• _ASSIGNMENT_: Count every line in the entries that follow where the word "просто" appears, then state only the total.

[Saved entries]
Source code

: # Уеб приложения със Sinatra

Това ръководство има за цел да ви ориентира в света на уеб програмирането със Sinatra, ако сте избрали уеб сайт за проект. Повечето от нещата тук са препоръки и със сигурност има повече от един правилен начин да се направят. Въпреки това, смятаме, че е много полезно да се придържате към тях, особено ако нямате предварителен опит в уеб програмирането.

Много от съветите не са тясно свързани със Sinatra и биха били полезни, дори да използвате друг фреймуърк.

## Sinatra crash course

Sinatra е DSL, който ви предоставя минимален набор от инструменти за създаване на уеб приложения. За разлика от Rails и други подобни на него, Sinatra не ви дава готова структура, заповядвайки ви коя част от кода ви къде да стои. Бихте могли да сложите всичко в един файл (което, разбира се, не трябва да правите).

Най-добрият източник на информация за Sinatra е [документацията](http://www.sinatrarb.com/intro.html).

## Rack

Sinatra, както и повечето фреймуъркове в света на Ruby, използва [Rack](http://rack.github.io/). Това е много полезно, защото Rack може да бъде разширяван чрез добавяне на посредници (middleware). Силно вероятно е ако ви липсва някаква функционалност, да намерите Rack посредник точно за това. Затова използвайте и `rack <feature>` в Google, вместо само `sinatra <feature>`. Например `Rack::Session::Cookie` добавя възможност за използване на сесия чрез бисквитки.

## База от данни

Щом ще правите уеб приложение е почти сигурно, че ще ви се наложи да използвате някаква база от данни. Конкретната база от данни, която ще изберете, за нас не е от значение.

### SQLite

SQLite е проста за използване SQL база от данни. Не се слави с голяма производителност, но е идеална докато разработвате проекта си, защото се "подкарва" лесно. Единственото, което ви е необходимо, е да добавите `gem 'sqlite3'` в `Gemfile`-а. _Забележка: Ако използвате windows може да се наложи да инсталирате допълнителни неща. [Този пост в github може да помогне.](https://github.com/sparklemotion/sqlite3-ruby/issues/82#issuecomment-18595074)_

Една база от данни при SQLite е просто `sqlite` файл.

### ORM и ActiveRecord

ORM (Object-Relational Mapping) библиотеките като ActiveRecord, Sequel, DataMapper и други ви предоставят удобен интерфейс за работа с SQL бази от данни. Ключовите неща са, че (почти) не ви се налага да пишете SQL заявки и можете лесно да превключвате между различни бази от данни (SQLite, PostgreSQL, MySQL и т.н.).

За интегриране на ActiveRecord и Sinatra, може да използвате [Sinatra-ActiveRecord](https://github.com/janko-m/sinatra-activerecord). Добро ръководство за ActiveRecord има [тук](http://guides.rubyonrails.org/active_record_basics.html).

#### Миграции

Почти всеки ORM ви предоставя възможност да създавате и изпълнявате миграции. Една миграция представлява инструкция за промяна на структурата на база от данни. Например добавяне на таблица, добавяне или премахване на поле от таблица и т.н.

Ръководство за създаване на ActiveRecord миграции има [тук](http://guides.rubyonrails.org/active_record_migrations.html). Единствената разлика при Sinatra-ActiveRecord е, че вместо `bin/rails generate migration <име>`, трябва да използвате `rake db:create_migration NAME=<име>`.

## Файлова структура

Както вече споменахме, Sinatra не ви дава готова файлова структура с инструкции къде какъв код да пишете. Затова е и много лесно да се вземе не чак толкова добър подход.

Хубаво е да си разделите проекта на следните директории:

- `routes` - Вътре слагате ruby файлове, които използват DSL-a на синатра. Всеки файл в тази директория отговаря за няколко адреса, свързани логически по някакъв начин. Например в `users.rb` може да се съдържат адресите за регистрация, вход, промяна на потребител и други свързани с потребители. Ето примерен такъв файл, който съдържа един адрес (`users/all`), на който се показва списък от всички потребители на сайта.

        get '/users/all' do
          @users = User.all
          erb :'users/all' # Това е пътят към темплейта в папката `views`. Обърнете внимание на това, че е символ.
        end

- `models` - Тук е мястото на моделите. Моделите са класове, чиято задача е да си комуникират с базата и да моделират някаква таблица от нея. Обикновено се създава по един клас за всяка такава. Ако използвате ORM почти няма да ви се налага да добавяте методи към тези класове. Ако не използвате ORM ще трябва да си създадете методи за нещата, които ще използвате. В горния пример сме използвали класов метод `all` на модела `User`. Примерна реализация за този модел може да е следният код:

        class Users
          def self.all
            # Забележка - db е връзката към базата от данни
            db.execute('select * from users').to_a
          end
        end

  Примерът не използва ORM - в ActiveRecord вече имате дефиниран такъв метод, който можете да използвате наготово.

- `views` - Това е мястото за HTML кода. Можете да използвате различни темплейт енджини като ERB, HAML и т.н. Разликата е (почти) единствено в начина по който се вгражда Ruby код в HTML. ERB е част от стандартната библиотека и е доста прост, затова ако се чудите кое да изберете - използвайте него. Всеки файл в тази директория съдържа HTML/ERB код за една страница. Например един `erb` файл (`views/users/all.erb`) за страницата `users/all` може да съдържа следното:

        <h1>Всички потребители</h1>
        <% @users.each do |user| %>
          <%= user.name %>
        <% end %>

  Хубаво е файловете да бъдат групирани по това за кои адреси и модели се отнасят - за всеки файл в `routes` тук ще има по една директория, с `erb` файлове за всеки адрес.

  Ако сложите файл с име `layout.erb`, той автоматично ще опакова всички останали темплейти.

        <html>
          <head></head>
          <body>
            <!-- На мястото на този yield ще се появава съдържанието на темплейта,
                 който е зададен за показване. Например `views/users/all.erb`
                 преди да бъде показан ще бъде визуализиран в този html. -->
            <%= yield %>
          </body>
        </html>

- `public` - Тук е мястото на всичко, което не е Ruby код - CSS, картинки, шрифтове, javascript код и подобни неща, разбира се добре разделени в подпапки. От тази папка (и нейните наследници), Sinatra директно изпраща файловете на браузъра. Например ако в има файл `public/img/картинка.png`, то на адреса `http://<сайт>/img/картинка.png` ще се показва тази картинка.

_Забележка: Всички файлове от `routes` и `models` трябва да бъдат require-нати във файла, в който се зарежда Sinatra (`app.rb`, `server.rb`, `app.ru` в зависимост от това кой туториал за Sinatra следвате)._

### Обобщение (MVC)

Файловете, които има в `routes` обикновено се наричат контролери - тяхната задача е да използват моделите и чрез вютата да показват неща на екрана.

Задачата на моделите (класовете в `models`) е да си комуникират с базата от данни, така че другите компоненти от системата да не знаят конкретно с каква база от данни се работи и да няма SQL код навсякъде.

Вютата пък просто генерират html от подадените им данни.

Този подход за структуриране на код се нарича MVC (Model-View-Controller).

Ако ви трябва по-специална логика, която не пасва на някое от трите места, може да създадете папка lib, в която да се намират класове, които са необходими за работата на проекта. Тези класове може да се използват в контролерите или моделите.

• _RESPONSE TO THE TASK_: 2